[Problem description] Report all lines of the records that contain "blocks".

- - -

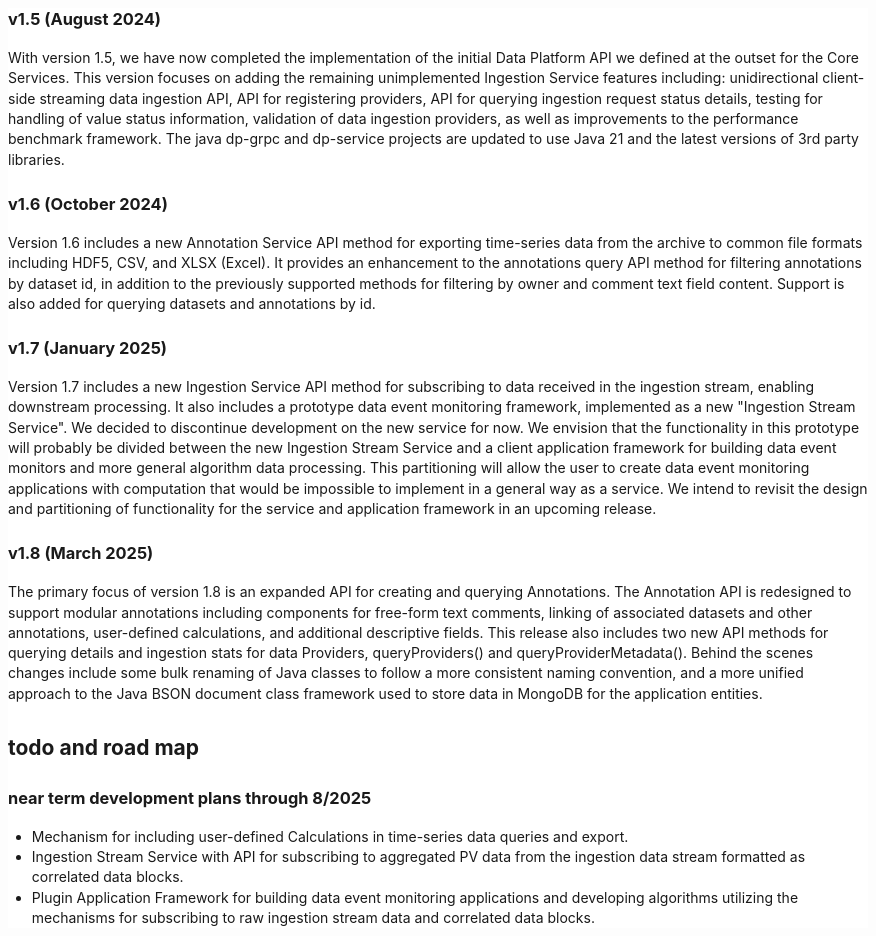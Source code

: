 ### v1.5 (August 2024)

With version 1.5, we have now completed the implementation of the initial Data Platform API we defined at the outset for the Core Services.  This version focuses on adding the remaining unimplemented Ingestion Service features including: unidirectional client-side streaming data ingestion API, API for registering providers, API for querying ingestion request status details, testing for handling of value status information, validation of data ingestion providers, as well as improvements to the performance benchmark framework. The java dp-grpc and dp-service projects are updated to use Java 21 and the latest versions of 3rd party libraries.

### v1.6 (October 2024)

Version 1.6 includes a new Annotation Service API method for exporting time-series data from the archive to common file formats including HDF5, CSV, and XLSX (Excel).  It provides an enhancement to the annotations query API method for filtering annotations by dataset id, in addition to the previously supported methods for filtering by owner and comment text field content.  Support is also added for querying datasets and annotations by id.

### v1.7 (January 2025)

Version 1.7 includes a new Ingestion Service API method for subscribing to data received in the ingestion stream, enabling downstream processing.  It also includes a prototype data event monitoring framework, implemented as a new "Ingestion Stream Service".  We decided to discontinue development on the new service for now.  We envision that the functionality in this prototype will probably be divided between the new Ingestion Stream Service and a client application framework for building data event monitors and more general algorithm data processing.  This partitioning will allow the user to create data event monitoring applications with computation that would be impossible to implement in a general way as a service.  We intend to revisit the design and partitioning of functionality for the service and application framework in an upcoming release.

### v1.8 (March 2025)

The primary focus of version 1.8 is an expanded API for creating and querying Annotations.  The Annotation API is redesigned to support modular annotations including components for free-form text comments, linking of associated datasets and other annotations, user-defined calculations, and additional descriptive fields.  This release also includes two new API methods for querying details and ingestion stats for data Providers, queryProviders() and queryProviderMetadata().  Behind the scenes changes include some bulk renaming of Java classes to follow a more consistent naming convention, and a more unified approach to the Java BSON document class framework used to store data in MongoDB for the application entities.


## todo and road map

### near term development plans through 8/2025

* Mechanism for including user-defined Calculations in time-series data queries and export.
* Ingestion Stream Service with API for subscribing to aggregated PV data from the ingestion data stream formatted as correlated data blocks.
* Plugin Application Framework for building data event monitoring applications and developing algorithms utilizing the mechanisms for subscribing to raw ingestion stream data and correlated data blocks.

- - -

[Solved exercise]
* Ingestion Stream Service with API for subscribing to aggregated PV data from the ingestion data stream formatted as correlated data blocks.
* Plugin Application Framework for building data event monitoring applications and developing algorithms utilizing the mechanisms for subscribing to raw ingestion stream data and correlated data blocks.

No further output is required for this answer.